Dans le document Jacques Laurent Gilly Général d Empire (Page 84-87)

Le général Jacques Laurent Gilly par Christian Hérail Gilly

Dans les dernières années du dix-septième siècle, une jeune fille de Mazan, dans le comtat Venaissin, épousait un marchand originaire du diocèse d'Embrun ainsi qu'il est écrit dans le registre paroissial qui enregistra, en latin, cette union.

De quelle marchandise faisait commerce cet homme ? De drap ! On en fabrique dans Embrun avec la laine des moutons de la montagne, ou bien de soie tissée. On y produit aussi des cordages et des instruments aratoires : autant de moyens de vivre par leur exportation vers des contrées plus favorisées.
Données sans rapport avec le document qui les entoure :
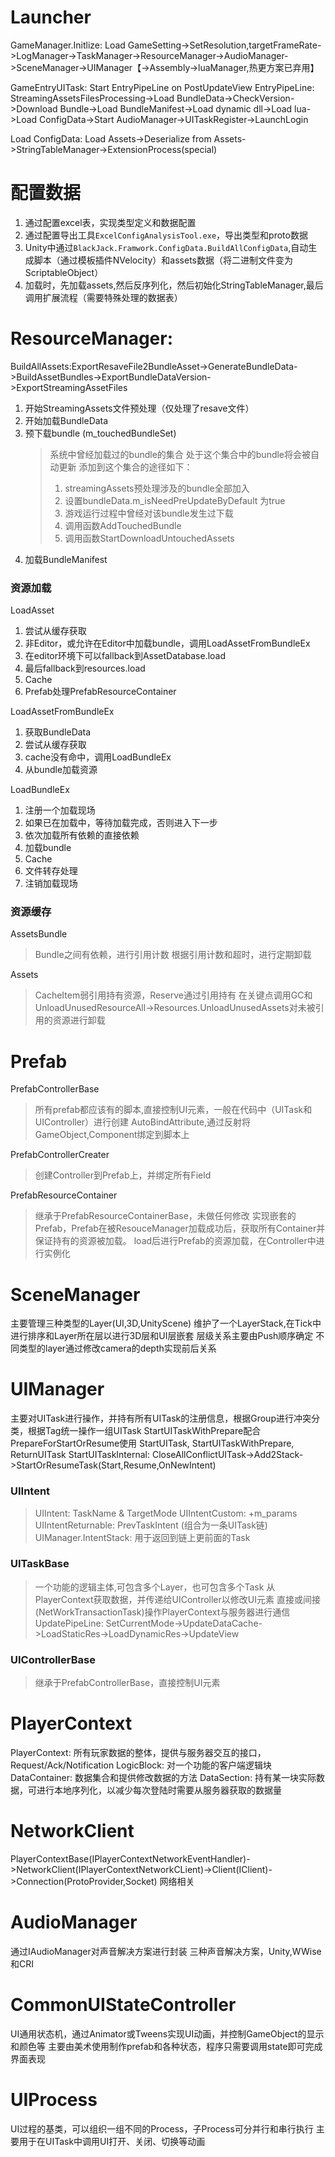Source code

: # Launcher
GameManager.Initlize: Load GameSetting->SetResolution,targetFrameRate->LogManager->TaskManager->ResourceManager->AudioManager->SceneManager->UIManager【->Assembly->luaManager,热更方案已弃用】

GameEntryUITask: Start EntryPipeLine on PostUpdateView
EntryPipeLine: StreamingAssetsFilesProcessing->Load BundleData->CheckVersion->Download Bundle->Load BundleManifest->Load dynamic dll->Load lua->Load ConfigData->Start AudioManager->UITaskRegister->LaunchLogin

Load ConfigData: Load Assets->Deserialize from Assets->StringTableManager->ExtensionProcess(special)

# 配置数据
1. 通过配置excel表，实现类型定义和数据配置
2. 通过配置导出工具`ExcelConfigAnalysisTool.exe`，导出类型和proto数据
3. Unity中通过`BlackJack.Framwork.ConfigData.BuildAllConfigData`,自动生成脚本（通过模板插件NVelocity）和assets数据（将二进制文件变为ScriptableObject）
4. 加载时，先加载assets,然后反序列化，然后初始化StringTableManager,最后调用扩展流程（需要特殊处理的数据表）

# ResourceManager:
BuildAllAssets:ExportResaveFile2BundleAsset->GenerateBundleData->BuildAssetBundles->ExportBundleDataVersion->ExportStreamingAssetFiles

1. 开始StreamingAssets文件预处理（仅处理了resave文件）
3. 开始加载BundleData
4. 预下载bundle (m_touchedBundleSet)
	> 系统中曾经加载过的bundle的集合
   > 处于这个集合中的bundle将会被自动更新
   > 添加到这个集合的途径如下：
   > 1. streamingAssets预处理涉及的bundle全部加入
	> 2. 设置bundleData.m_isNeedPreUpdateByDefault 为true
	> 3. 游戏运行过程中曾经对该bundle发生过下载
	> 4. 调用函数AddTouchedBundle
	> 5. 调用函数StartDownloadUntouchedAssets
5. 加载BundleManifest

### 资源加载
LoadAsset
1. 尝试从缓存获取
2. 非Editor，或允许在Editor中加载bundle，调用LoadAssetFromBundleEx
3. 在editor环境下可以fallback到AssetDatabase.load
4. 最后fallback到resources.load
5. Cache
6. Prefab处理PrefabResourceContainer

LoadAssetFromBundleEx
1. 获取BundleData
2. 尝试从缓存获取
3. cache没有命中，调用LoadBundleEx
4. 从bundle加载资源

LoadBundleEx
1. 注册一个加载现场
2. 如果已在加载中，等待加载完成，否则进入下一步
3. 依次加载所有依赖的直接依赖
4. 加载bundle
5. Cache
6. 文件转存处理
7. 注销加载现场

### 资源缓存

AssetsBundle
>Bundle之间有依赖，进行引用计数
>根据引用计数和超时，进行定期卸载

Assets
>CacheItem弱引用持有资源，Reserve通过引用持有
>在关键点调用GC和UnloadUnusedResourceAll->Resources.UnloadUnusedAssets对未被引用的资源进行卸载

# Prefab
PrefabControllerBase
>所有prefab都应该有的脚本,直接控制UI元素，一般在代码中（UITask和UIController）进行创建
>AutoBindAttribute,通过反射将GameObject,Component绑定到脚本上

PrefabControllerCreater
>创建Controller到Prefab上，并绑定所有Field

PrefabResourceContainer
>继承于PrefabResourceContainerBase，未做任何修改
>实现嵌套的Prefab，Prefab在被ResouceManager加载成功后，获取所有Container并保证持有的资源被加载。
>load后进行Prefab的资源加载，在Controller中进行实例化


# SceneManager
主要管理三种类型的Layer(UI,3D,UnityScene)
维护了一个LayerStack,在Tick中进行排序和Layer所在层以进行3D层和UI层嵌套
层级关系主要由Push顺序确定
不同类型的layer通过修改camera的depth实现前后关系

# UIManager
主要对UITask进行操作，并持有所有UITask的注册信息，根据Group进行冲突分类，根据Tag统一操作一组UITask
StartUITaskWithPrepare配合PrepareForStartOrResume使用
StartUITask, StartUITaskWithPrepare, ReturnUITask
StartUITaskInternal: CloseAllConflictUITask->Add2Stack->StartOrResumeTask(Start,Resume,OnNewIntent)

### UIIntent
>UIIntent: TaskName & TargetMode
>UIIntentCustom: +m_params
>UIIntentReturnable: PrevTaskIntent (组合为一条UITask链)
>UIManager.IntentStack: 用于返回到链上更前面的Task

### UITaskBase
>一个功能的逻辑主体,可包含多个Layer，也可包含多个Task
>从PlayerContext获取数据，并传递给UIController以修改UI元素
>直接或间接(NetWorkTransactionTask)操作PlayerContext与服务器进行通信
>UpdatePipeLine: SetCurrentMode->UpdateDataCache->LoadStaticRes->LoadDynamicRes->UpdateView

### UIControllerBase
>继承于PrefabControllerBase，直接控制UI元素

# PlayerContext
PlayerContext: 所有玩家数据的整体，提供与服务器交互的接口，Request/Ack/Notification
LogicBlock: 对一个功能的客户端逻辑块
DataContainer: 数据集合和提供修改数据的方法
DataSection: 持有某一块实际数据，可进行本地序列化，以减少每次登陆时需要从服务器获取的数据量

# NetworkClient
PlayerContextBase(IPlayerContextNetworkEventHandler)->NetworkClient(IPlayerContextNetworkCLient)->Client(IClient)->Connection(ProtoProvider,Socket)
网络相关

# AudioManager
通过IAudioManager对声音解决方案进行封装
三种声音解决方案，Unity,WWise和CRI

# CommonUIStateController
UI通用状态机，通过Animator或Tweens实现UI动画，并控制GameObject的显示和颜色等
主要由美术使用制作prefab和各种状态，程序只需要调用state即可完成界面表现

# UIProcess
UI过程的基类，可以组织一组不同的Process，子Process可分并行和串行执行
主要用于在UITask中调用UI打开、关闭、切换等动画
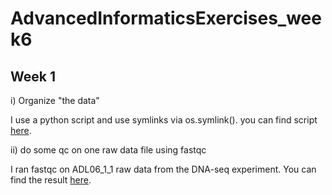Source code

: # AdvancedInformaticsExercises_week6

##  Week 1

i) Organize "the data"

I use a python script and use symlinks via os.symlink(). you can find script [here](https://github.com/nargesr/AdvancedInformaticsExercises_week6/tree/main/script).

ii)  do some qc on one raw data file using fastqc

I ran fastqc on ADL06_1_1 raw data from the DNA-seq experiment. You can find the result [here](https://github.com/nargesr/AdvancedInformaticsExercises_week6/tree/main/fastqc).

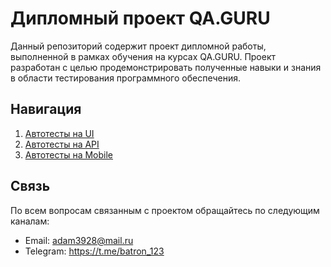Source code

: # Дипломный проект QA.GURU

Данный репозиторий содержит проект дипломной работы, выполненной в рамках обучения на курсах QA.GURU. Проект разработан с целью продемонстрировать полученные навыки и знания в области тестирования программного обеспечения.

## Навигация

1. [Автотесты на UI](tests/ui/ui_tests.md)
2. [Автотесты на API](tests/api/api_tests.md)
3. [Автотесты на Mobile](tests/mobile/mobile_tests.md)


## Связь

По всем вопросам связанным с проектом обращайтесь по следующим каналам:

- Email: adam3928@mail.ru
- Telegram: https://t.me/batron_123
Notre marchand avait suivi le cours de la Durance, entre les monts qui la bordent et la conduisent vers la plaine où elle se joindra au Rhône.

Ce grand fleuve, lui aussi descend des Alpes, après avoir servi de passage naturel aux barbares du Nord, et aux barbaresques venus de la mer, avait désormais un rôle plus politique.

Chaque année, dans la dernière semaine du mois de juillet, en face, très exactement de Tarascon, l'immense champ de foire de Beaucaire et toute la ville, jusqu'à la plus chétive maison, étaient envahis par les anciens ennemis que n'affrontaient plus que les rivalités commerciales.

D'Arahé ou de Germanie, d'Afrique, d'Orient ou des Pays-Bas, s'amarraient de lourds vaisseaux qui repartiraient chargés de marchandises échangées. D'autres venaient par voie de terre avec leurs immenses chariots et ceux des montagnes avec leurs mulets bâtés ; des Cévennes, des Monts du Fory, des pays de la Drôme ou du Massif Central et aussi des vallées alpines. Il y avait ceux de Carcassonne fabricants de drap, ceux du Lauragais apportant leur précieuse cocagne et d'autres, des peausseries de la montagne noire.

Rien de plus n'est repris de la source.